- PROBLEM REQUIREMENTS
Please quote exactly the lines below from the line containing "- Database Manager (pgAdmin)" to the line containing "APIs are at", both lines included, and nothing else.

- SOURCE MATERIAL

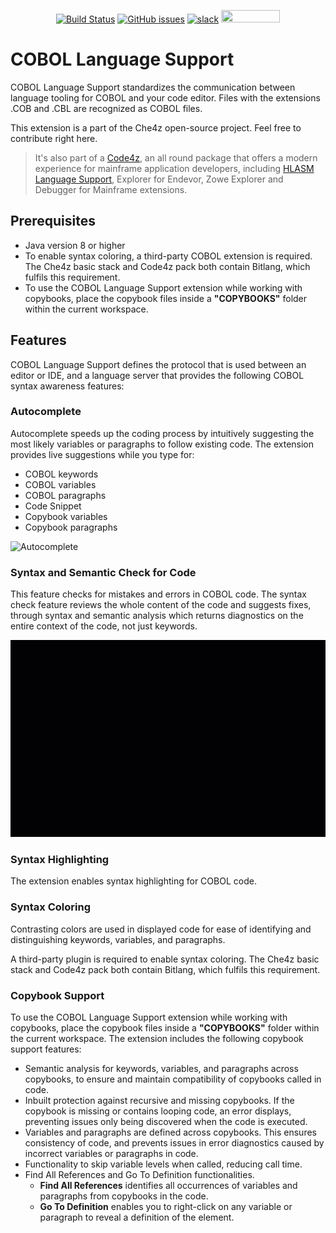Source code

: <div id="header" align="center">

[![Build Status](https://ci.eclipse.org/che4z/buildStatus/icon?job=LSP+for+COBOL%2Fdevelopment)](https://ci.eclipse.org/che4z/job/LSP%20for%20COBOL/job/development/)
[![GitHub issues](https://img.shields.io/github/issues-raw/eclipse/che-che4z-lsp-for-cobol?style=flat-square)](https://github.com/eclipse/che-che4z-lsp-for-cobol/issues)
[![slack](https://img.shields.io/badge/chat-on%20Slack-blue)](https://join.slack.com/t/che4z/shared_invite/enQtNzk0MzA4NDMzOTIwLWIzMjEwMjJlOGMxNmMyNzQ1NWZlMzkxNmQ3M2VkYWNjMmE0MGQ0MjIyZmY3MTdhZThkZDg3NGNhY2FmZTEwNzQ)
<a href="https://sonarcloud.io/dashboard?id=eclipse_che-che4z-lsp-for-cobol">
<img src="https://sonarcloud.io/images/project_badges/sonarcloud-black.svg" width="94" height="20" href="" />
</a>

</div>

# COBOL Language Support

COBOL Language Support standardizes the communication between language tooling for COBOL and your code editor. Files with the extensions .COB and .CBL are recognized as COBOL files.

This extension is a part of the Che4z open-source project. Feel free to contribute right here.

> It's also part of a [Code4z](https://marketplace.visualstudio.com/items?itemName=broadcomMFD.code4z-extension-pack), an all round package that offers a modern experience for mainframe application developers, including [HLASM Language Support](https://marketplace.visualstudio.com/items?itemName=broadcomMFD.hlasm-language-support), Explorer for Endevor, Zowe Explorer and Debugger for Mainframe extensions.

## Prerequisites

- Java version 8 or higher
- To enable syntax coloring, a third-party COBOL extension is required. The Che4z basic stack and Code4z pack both contain Bitlang, which fulfils this requirement.
- To use the COBOL Language Support extension while working with copybooks, place the copybook files inside a **"COPYBOOKS"** folder within the current workspace.

## Features
COBOL Language Support defines the protocol that is used between an editor or IDE, and a language server that provides the following COBOL syntax awareness features:

### Autocomplete
Autocomplete speeds up the coding process by intuitively suggesting the most likely variables or paragraphs to follow existing code. The extension provides live suggestions while you type for:

* COBOL keywords
* COBOL variables
* COBOL paragraphs
* Code Snippet
* Copybook variables
* Copybook paragraphs

![Autocomplete](Autocompletev2.gif)
		
### Syntax and Semantic Check for Code
This feature checks for mistakes and errors in COBOL code. The syntax check feature reviews the whole content of the code and suggests fixes, through syntax and semantic analysis which returns diagnostics on the entire context of the code, not just keywords.

![Syntax check](SyntaxCheckv2.gif)
			
### Syntax Highlighting
The extension enables syntax highlighting for COBOL code.
	
### Syntax Coloring
Contrasting colors are used in displayed code for ease of identifying and distinguishing keywords, variables, and paragraphs.

A third-party plugin is required to enable syntax coloring. The Che4z basic stack and Code4z pack both contain Bitlang, which fulfils this requirement.
	
### Copybook Support
To use the COBOL Language Support extension while working with copybooks, place the copybook files inside a **"COPYBOOKS"** folder within the current workspace. The extension includes the following copybook support features:

* Semantic analysis for keywords, variables, and paragraphs across copybooks, to ensure and maintain compatibility of copybooks called in code.
* Inbuilt protection against recursive and missing copybooks. If the copybook is missing or contains looping code, an error displays, preventing issues only being discovered when the code is executed.  
* Variables and paragraphs are defined across copybooks. This ensures consistency of code, and prevents issues in error diagnostics caused by incorrect variables or paragraphs in code. 
* Functionality to skip variable levels when called, reducing call time.
* Find All References and Go To Definition functionalities.
    - **Find All References** identifies all occurrences of variables and paragraphs from copybooks in the code.
    - **Go To Definition** enables you to right-click on any variable or paragraph to reveal a definition of the element.
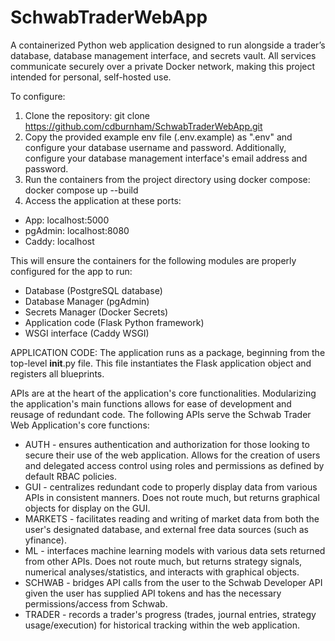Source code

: # SchwabTraderWebApp
A containerized Python web application designed to run alongside a trader’s database, database management interface, and secrets vault. All services communicate securely over a private Docker network, making this project intended for personal, self-hosted use.

To configure:
1. Clone the repository: git clone https://github.com/cdburnham/SchwabTraderWebApp.git
2. Copy the provided example env file (.env.example) as ".env" and configure your database username and password. Additionally, configure your database management interface's email address and password.
3. Run the containers from the project directory using docker compose: docker compose up --build
4. Access the application at these ports:
- App: localhost:5000
- pgAdmin: localhost:8080
- Caddy: localhost

This will ensure the containers for the following modules are properly configured for the app to run:
- Database (PostgreSQL database)
- Database Manager (pgAdmin)
- Secrets Manager (Docker Secrets)
- Application code (Flask Python framework)
- WSGI interface (Caddy WSGI)

APPLICATION CODE:
The application runs as a package, beginning from the top-level __init__.py file. This file instantiates the Flask application object and registers all blueprints.

APIs are at the heart of the application's core functionalities. Modularizing the application's main functions allows for ease of development and reusage of redundant code. The following APIs serve the Schwab Trader Web Application's core functions:

- AUTH - ensures authentication and authorization for those looking to secure their use of the web application. Allows for the creation of users and delegated access control using roles and permissions as defined by default RBAC policies.
- GUI - centralizes redundant code to properly display data from various APIs in consistent manners. Does not route much, but returns graphical objects for display on the GUI.
- MARKETS - facilitates reading and writing of market data from both the user's designated database, and external free data sources (such as yfinance).
- ML - interfaces machine learning models with various data sets returned from other APIs. Does not route much, but returns strategy signals, numerical analyses/statistics, and interacts with graphical objects.
- SCHWAB - bridges API calls from the user to the Schwab Developer API given the user has supplied API tokens and has the necessary permissions/access from Schwab.
- TRADER - records a trader's progress (trades, journal entries, strategy usage/execution) for historical tracking within the web application.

- TASK ANSWER
- Database Manager (pgAdmin)
- Secrets Manager (Docker Secrets)
- Application code (Flask Python framework)
- WSGI interface (Caddy WSGI)

APPLICATION CODE:
The application runs as a package, beginning from the top-level __init__.py file. This file instantiates the Flask application object and registers all blueprints.

APIs are at the heart of the application's core functionalities. Modularizing the application's main functions allows for ease of development and reusage of redundant code. The following APIs serve the Schwab Trader Web Application's core functions:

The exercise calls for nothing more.